It would be Physics, as you were already informed, but as it stands, I not sure I would call it cheating. Especially since even Einstein can only help you understand and help you make your homework, but he won't have the exact answer to every question your teacher/prof can pose.

But the point for me is that in Potions, every student has a book which has a working recipe for the potion they are supposed to brew in it. If they did things correctly, the others would have made potions that were at least not a lot worse than Harry's. They could have. But nost messed up. The cookbook analogy is quite right when it comes to that class: it's all about adding stuff at the right time and concentrating. Harry still had to do that. The annotations didn't help him prepare ingrediants or tell him 'NOW' when 10 minutes had passed. He had to do that thinking, he had to apply the tips. It made the results better, but as I read the book, it still wasn't any easier than preparing the potion without the annotations.

So if my Einstein annotations helped me in Physics, but people who didn't have them could still get the same grade and no teacher even bothers to look at what is written in textbooks, why call it cheating?

I don't understand why Harry didn't copy the annotations for Ron, though. They could have helped him, maybe.

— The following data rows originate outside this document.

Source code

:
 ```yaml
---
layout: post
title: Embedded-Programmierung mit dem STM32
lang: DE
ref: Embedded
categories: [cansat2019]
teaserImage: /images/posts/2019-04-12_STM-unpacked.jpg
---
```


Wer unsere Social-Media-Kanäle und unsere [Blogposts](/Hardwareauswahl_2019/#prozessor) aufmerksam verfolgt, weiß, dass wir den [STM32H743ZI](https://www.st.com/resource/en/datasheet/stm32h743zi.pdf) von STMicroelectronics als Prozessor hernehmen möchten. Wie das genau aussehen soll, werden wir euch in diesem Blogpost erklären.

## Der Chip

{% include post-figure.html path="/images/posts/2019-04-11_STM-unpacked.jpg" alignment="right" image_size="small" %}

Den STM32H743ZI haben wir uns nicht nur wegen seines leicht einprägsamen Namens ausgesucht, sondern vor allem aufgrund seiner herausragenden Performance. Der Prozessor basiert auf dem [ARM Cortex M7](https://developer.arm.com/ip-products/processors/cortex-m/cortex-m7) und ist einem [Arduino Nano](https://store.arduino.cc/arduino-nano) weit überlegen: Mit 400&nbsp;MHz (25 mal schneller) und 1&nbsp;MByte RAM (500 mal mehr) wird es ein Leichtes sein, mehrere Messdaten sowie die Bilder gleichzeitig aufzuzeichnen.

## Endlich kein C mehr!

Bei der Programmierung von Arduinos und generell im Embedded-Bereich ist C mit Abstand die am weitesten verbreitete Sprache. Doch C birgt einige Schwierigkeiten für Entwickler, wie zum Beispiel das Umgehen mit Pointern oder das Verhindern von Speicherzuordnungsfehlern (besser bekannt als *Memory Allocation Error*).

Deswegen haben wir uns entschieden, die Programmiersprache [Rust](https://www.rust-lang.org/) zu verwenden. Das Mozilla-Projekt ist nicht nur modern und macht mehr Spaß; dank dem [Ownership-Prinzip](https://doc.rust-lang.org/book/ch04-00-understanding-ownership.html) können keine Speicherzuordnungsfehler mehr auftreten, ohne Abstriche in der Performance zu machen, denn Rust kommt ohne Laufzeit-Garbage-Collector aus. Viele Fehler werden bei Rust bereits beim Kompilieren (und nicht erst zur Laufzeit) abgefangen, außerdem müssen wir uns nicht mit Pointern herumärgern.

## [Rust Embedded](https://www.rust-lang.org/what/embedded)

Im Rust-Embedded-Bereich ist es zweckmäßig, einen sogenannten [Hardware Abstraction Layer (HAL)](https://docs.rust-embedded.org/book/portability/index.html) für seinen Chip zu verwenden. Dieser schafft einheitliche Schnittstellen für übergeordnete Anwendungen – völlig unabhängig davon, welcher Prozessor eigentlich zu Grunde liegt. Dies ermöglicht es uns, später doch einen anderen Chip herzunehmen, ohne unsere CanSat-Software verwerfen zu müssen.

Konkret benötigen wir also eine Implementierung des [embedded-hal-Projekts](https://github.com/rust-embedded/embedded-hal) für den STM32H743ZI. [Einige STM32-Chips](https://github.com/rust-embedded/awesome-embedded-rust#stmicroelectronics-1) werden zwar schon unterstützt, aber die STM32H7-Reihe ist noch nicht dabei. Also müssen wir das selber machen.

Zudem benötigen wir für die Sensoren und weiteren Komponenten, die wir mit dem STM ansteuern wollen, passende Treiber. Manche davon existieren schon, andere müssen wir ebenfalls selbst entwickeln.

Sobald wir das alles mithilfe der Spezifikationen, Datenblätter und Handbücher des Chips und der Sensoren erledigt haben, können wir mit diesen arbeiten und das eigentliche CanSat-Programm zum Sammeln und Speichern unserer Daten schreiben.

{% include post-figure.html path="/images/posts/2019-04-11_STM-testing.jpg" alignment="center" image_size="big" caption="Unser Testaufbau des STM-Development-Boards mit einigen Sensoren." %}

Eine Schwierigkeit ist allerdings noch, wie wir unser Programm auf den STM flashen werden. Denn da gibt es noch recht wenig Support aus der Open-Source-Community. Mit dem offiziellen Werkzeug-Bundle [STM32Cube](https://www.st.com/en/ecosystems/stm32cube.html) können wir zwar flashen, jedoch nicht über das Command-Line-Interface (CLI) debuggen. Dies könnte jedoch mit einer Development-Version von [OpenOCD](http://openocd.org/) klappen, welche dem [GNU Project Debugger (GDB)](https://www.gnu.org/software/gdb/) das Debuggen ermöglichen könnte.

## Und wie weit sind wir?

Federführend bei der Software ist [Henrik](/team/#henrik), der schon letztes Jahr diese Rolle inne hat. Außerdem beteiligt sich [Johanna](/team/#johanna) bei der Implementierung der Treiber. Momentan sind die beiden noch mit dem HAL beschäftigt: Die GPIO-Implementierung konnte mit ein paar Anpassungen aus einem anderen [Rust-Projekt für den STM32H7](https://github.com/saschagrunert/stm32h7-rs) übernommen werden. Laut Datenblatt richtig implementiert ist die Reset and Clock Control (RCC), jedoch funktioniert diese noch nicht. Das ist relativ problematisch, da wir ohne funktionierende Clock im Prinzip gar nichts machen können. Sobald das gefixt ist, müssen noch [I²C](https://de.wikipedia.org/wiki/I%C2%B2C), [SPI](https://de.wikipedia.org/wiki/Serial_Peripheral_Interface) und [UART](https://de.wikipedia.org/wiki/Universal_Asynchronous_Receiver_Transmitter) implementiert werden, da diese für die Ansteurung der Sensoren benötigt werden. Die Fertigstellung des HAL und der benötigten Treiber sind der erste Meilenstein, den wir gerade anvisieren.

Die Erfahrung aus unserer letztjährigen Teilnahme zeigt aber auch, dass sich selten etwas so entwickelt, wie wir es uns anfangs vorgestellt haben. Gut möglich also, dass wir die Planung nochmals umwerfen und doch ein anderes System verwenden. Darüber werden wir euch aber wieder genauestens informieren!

And one further thing to the Einstein analogy: I'm sorry, but it lacks. Because in Physics and Chemistry, you have to actually understand and if questioned, I doubt a few notes would help you explain what you just read. You need to understand, not just copy. And as I see it, Potions isn't about understanding, but about memorising how to do things when you need to. I can memorise that NaOH + HCl -> H2O + NaCl , I can even write it down on a piece of paper and cheat on an exam, but in order to pass Chemistry with a high grade or in an oral exam, I need to understand why it does that. And that's not something that can come from a few words of annotations of a textbook, but from thinking and careful reading.